─── Information provided ───

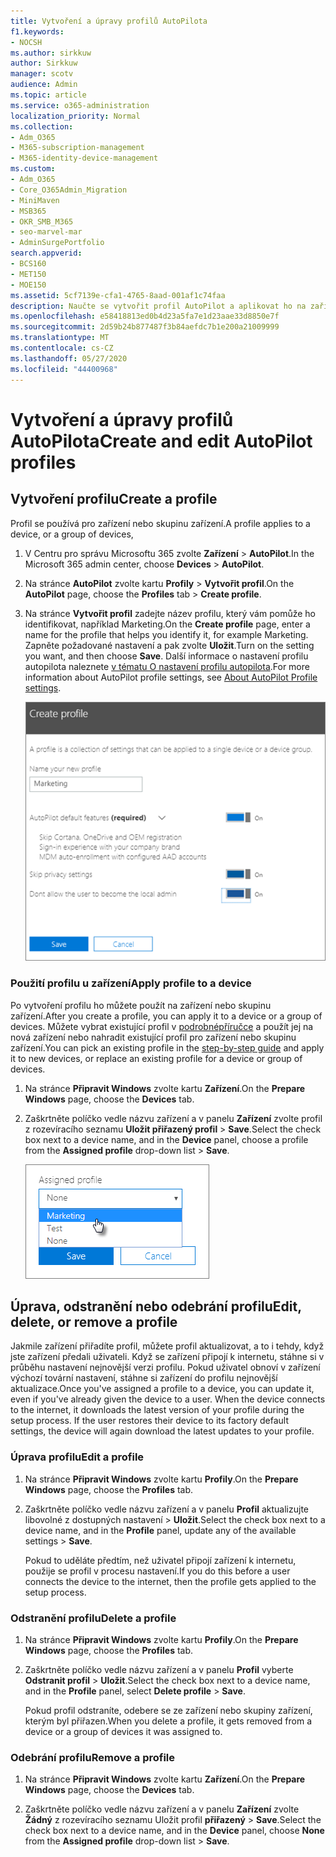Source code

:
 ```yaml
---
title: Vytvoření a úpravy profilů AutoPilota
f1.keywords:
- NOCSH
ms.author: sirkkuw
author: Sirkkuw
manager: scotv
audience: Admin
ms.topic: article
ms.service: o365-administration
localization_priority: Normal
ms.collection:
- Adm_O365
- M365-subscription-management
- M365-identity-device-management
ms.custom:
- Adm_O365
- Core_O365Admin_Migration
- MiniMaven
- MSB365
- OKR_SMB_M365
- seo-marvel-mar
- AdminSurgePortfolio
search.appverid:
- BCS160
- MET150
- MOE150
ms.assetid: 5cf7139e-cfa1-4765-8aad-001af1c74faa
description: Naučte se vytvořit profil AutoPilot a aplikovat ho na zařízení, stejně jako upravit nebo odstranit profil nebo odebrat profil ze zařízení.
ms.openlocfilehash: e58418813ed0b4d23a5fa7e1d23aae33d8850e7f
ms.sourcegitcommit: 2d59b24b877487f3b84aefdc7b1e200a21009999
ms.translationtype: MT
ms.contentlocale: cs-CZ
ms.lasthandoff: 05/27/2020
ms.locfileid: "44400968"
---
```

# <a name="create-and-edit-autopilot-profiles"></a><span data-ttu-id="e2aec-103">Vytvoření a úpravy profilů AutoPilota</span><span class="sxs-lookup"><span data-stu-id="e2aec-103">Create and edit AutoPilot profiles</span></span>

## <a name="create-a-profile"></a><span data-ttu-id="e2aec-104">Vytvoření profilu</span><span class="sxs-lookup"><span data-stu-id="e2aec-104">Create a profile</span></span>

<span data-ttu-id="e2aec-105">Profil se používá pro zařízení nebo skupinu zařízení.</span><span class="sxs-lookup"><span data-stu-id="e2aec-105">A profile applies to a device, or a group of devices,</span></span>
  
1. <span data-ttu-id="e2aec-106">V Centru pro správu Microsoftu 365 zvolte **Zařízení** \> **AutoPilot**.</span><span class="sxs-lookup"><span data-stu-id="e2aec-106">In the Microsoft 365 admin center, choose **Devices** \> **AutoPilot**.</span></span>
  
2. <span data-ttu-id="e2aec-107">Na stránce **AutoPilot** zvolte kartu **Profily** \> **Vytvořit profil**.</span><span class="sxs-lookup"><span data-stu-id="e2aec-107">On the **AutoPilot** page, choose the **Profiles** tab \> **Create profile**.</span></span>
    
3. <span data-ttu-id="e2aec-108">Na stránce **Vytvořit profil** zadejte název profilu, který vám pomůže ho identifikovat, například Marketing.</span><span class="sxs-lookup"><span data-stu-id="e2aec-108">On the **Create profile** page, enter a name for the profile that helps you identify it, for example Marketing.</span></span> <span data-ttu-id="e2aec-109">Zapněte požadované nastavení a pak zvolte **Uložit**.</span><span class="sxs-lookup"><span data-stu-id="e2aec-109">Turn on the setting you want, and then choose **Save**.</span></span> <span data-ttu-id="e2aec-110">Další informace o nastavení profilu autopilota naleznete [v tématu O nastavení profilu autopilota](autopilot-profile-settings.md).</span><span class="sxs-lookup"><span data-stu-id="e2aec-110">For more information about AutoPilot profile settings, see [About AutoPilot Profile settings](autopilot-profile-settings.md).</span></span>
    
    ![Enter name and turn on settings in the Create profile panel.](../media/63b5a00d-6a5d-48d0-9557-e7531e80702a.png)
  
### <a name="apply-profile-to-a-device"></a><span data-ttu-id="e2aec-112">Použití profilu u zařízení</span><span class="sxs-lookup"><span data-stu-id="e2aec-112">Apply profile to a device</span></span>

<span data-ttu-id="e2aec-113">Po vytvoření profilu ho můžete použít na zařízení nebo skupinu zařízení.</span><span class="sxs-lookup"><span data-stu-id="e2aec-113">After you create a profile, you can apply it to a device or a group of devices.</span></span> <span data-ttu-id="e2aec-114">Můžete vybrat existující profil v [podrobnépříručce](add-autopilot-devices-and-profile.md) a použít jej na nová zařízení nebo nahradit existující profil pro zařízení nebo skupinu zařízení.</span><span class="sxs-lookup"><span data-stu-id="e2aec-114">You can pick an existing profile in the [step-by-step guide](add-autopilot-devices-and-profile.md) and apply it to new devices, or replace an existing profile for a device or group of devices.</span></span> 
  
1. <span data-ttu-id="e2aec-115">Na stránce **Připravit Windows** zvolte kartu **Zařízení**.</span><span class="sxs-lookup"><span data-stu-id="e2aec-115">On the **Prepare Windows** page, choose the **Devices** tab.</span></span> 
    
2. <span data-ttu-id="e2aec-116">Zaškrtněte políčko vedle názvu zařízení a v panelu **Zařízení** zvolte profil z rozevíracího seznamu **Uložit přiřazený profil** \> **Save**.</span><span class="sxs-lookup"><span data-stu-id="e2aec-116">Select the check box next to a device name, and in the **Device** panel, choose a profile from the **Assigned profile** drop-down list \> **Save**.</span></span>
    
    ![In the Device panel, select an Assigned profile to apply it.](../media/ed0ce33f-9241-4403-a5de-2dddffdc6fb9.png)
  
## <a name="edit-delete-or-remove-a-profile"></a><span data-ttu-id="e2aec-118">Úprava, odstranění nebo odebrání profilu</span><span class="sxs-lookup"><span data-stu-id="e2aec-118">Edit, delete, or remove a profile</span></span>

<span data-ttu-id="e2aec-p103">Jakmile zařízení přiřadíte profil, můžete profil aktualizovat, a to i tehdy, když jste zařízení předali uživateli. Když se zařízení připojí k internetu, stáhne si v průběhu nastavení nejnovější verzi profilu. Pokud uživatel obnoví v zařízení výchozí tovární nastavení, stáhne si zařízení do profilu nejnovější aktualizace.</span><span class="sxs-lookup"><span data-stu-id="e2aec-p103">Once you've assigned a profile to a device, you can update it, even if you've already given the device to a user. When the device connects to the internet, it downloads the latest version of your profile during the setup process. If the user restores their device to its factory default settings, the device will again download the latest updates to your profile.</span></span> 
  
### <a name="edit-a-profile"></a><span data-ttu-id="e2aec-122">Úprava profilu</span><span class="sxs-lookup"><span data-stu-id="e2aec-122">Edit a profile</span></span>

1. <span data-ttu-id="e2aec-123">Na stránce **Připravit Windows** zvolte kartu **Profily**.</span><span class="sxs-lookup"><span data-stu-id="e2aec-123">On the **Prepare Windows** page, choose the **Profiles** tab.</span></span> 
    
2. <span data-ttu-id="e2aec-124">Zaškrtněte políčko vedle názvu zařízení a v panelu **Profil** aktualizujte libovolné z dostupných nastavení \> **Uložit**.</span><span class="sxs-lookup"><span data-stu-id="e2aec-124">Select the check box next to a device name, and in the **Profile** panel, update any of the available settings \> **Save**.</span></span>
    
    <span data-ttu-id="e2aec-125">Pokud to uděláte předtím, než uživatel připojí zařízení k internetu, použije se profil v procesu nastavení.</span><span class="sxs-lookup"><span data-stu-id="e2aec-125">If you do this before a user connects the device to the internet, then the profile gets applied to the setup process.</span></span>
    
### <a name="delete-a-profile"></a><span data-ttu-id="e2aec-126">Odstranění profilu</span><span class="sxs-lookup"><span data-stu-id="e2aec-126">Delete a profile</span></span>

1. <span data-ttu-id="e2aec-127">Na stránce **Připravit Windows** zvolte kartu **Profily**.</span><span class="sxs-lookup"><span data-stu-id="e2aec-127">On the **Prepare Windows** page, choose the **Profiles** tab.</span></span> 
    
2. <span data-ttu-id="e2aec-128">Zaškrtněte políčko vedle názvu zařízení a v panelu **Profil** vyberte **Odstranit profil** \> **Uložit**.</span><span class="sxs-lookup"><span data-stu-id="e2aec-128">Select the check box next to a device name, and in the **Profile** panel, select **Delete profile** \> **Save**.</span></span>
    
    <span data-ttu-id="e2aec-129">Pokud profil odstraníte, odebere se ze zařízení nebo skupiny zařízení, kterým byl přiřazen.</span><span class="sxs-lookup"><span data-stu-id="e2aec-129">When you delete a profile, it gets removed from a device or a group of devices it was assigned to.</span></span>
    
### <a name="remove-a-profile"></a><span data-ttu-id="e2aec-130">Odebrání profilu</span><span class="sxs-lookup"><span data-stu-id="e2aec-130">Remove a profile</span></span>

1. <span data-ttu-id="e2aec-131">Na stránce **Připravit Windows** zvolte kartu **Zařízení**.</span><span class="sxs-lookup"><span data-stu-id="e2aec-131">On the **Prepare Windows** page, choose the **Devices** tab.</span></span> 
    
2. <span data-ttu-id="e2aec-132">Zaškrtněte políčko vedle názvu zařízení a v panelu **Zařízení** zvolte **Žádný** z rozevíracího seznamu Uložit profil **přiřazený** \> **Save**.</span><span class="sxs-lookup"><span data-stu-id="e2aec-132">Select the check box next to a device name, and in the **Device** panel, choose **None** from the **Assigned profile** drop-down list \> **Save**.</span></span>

───

Your objective:
With no other words, state how many lines above hold the word "internetu".

Answer section:
2